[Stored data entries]
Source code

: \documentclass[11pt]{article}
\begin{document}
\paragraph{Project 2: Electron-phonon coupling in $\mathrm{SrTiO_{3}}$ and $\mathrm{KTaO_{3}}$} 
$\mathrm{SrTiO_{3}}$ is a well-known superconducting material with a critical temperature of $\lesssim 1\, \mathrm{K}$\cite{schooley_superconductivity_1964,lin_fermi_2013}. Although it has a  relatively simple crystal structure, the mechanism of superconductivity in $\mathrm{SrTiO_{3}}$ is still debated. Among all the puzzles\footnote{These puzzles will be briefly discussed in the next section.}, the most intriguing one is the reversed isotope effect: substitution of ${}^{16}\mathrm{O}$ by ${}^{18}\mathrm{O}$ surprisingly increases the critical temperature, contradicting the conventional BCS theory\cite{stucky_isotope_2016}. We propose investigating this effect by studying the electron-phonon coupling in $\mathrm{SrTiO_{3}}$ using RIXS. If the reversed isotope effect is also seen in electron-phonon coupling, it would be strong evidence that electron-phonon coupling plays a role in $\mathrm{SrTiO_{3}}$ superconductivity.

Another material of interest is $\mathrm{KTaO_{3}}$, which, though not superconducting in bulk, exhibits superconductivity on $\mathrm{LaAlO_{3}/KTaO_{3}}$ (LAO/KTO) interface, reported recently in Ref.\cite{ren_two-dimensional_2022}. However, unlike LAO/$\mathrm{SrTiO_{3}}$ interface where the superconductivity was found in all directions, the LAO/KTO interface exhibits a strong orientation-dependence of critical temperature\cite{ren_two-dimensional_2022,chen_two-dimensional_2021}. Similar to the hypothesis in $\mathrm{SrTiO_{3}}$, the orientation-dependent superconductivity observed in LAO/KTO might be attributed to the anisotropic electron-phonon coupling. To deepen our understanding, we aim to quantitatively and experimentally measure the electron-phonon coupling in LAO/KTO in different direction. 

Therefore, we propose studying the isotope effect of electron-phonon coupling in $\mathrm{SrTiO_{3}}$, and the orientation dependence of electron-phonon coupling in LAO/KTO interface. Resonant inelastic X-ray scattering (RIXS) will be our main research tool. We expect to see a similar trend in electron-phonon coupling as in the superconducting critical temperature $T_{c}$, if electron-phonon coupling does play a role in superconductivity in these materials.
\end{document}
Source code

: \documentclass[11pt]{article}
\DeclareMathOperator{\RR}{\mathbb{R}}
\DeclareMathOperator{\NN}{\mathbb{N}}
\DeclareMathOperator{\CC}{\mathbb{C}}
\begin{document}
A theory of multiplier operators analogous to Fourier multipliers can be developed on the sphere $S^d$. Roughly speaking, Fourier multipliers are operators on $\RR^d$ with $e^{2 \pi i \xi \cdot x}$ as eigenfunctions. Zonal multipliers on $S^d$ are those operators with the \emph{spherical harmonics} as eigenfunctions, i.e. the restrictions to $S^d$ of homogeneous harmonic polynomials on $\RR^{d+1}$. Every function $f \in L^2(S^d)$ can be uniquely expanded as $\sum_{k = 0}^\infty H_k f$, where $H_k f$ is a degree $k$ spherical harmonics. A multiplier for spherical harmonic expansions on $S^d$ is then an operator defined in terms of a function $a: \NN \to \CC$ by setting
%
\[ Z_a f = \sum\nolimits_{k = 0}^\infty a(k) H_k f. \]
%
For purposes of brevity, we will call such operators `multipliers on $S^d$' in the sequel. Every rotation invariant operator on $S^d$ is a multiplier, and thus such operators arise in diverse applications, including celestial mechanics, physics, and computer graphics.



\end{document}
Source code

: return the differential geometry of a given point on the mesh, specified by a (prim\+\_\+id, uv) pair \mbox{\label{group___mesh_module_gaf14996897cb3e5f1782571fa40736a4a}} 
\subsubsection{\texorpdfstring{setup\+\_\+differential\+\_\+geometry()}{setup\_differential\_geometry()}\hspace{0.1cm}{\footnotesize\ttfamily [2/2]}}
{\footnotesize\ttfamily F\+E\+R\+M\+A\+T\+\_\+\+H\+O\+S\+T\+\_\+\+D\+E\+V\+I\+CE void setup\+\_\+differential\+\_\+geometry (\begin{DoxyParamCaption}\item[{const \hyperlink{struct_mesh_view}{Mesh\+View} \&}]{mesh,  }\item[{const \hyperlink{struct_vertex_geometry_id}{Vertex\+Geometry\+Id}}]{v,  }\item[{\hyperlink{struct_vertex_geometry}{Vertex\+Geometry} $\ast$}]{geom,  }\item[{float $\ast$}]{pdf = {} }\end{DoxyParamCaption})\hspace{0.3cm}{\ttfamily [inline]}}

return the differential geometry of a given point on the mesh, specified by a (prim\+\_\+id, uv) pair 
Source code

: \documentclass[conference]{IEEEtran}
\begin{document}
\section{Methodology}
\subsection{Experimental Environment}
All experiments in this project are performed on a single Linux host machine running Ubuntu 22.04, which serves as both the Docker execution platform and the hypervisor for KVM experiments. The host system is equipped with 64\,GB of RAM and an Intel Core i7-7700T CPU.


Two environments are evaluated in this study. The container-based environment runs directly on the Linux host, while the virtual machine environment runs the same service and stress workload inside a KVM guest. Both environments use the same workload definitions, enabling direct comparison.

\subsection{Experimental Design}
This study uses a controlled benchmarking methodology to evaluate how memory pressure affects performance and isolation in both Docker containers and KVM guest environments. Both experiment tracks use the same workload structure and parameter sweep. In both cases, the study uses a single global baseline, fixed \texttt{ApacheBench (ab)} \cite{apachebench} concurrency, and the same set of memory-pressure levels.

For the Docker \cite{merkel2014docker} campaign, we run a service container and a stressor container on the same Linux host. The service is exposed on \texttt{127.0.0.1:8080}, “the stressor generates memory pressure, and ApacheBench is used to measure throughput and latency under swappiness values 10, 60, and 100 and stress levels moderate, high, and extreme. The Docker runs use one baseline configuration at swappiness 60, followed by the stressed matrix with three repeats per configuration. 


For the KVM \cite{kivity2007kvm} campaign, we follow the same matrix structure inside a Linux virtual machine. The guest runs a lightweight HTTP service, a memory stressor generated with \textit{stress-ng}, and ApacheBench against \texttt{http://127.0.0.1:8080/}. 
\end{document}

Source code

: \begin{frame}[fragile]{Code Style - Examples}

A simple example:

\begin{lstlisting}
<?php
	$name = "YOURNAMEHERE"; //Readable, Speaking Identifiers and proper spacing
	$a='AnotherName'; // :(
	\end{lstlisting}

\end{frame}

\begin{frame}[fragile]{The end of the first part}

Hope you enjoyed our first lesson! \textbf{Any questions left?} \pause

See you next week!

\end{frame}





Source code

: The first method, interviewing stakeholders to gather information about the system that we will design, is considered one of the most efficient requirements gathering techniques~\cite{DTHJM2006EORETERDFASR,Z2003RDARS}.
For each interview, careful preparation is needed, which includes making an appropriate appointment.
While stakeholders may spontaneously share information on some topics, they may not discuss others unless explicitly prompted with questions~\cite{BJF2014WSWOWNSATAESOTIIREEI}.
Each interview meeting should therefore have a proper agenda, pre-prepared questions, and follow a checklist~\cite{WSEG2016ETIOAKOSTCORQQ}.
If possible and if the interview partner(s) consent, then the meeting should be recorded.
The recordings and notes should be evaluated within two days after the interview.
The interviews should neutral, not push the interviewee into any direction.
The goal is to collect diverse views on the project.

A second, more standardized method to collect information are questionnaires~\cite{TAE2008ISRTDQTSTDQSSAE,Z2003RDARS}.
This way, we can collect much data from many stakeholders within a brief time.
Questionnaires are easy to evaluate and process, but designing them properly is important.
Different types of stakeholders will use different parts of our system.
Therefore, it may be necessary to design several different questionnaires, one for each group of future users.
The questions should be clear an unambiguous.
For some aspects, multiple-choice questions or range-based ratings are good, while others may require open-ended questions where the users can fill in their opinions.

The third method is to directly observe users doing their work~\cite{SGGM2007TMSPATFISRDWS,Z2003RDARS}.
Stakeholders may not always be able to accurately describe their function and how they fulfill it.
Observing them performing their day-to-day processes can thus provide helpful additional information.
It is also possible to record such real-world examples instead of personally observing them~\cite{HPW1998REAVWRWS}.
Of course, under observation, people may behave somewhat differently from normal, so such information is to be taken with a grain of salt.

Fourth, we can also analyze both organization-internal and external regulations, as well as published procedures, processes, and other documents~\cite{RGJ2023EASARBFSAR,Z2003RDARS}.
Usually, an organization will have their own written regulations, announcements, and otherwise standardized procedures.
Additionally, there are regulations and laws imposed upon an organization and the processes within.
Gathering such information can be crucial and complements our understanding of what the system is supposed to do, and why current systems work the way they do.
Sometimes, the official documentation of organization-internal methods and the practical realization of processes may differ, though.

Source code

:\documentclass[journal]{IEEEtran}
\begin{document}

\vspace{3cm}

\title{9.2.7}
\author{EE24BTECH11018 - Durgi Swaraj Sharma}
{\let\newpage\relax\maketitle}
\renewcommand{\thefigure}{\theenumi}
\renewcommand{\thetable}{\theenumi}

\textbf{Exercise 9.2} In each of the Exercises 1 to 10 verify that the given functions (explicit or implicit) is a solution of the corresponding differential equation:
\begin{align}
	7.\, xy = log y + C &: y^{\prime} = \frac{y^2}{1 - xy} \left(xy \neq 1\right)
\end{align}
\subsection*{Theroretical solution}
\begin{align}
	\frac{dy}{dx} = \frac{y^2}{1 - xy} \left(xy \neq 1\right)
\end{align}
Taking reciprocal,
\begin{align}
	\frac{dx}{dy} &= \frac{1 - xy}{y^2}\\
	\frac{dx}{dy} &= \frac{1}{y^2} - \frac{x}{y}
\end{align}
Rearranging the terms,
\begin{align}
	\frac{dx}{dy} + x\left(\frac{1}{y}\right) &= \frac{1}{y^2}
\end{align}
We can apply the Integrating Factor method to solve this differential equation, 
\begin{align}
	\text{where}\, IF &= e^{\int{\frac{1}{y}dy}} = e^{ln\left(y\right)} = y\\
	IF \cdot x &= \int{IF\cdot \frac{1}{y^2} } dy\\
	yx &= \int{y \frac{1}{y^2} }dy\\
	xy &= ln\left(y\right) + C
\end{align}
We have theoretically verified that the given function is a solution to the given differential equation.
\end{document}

TASK INSTRUCTIONS
Nothing but the lines from the first line of the data through the line with "is a well-known" should be returned, exactly as they appear, both ends included.

REPLY TO THE TASK
Source code

: \documentclass[11pt]{article}
\begin{document}
\paragraph{Project 2: Electron-phonon coupling in $\mathrm{SrTiO_{3}}$ and $\mathrm{KTaO_{3}}$} 
$\mathrm{SrTiO_{3}}$ is a well-known superconducting material with a critical temperature of $\lesssim 1\, \mathrm{K}$\cite{schooley_superconductivity_1964,lin_fermi_2013}. Although it has a  relatively simple crystal structure, the mechanism of superconductivity in $\mathrm{SrTiO_{3}}$ is still debated. Among all the puzzles\footnote{These puzzles will be briefly discussed in the next section.}, the most intriguing one is the reversed isotope effect: substitution of ${}^{16}\mathrm{O}$ by ${}^{18}\mathrm{O}$ surprisingly increases the critical temperature, contradicting the conventional BCS theory\cite{stucky_isotope_2016}. We propose investigating this effect by studying the electron-phonon coupling in $\mathrm{SrTiO_{3}}$ using RIXS. If the reversed isotope effect is also seen in electron-phonon coupling, it would be strong evidence that electron-phonon coupling plays a role in $\mathrm{SrTiO_{3}}$ superconductivity.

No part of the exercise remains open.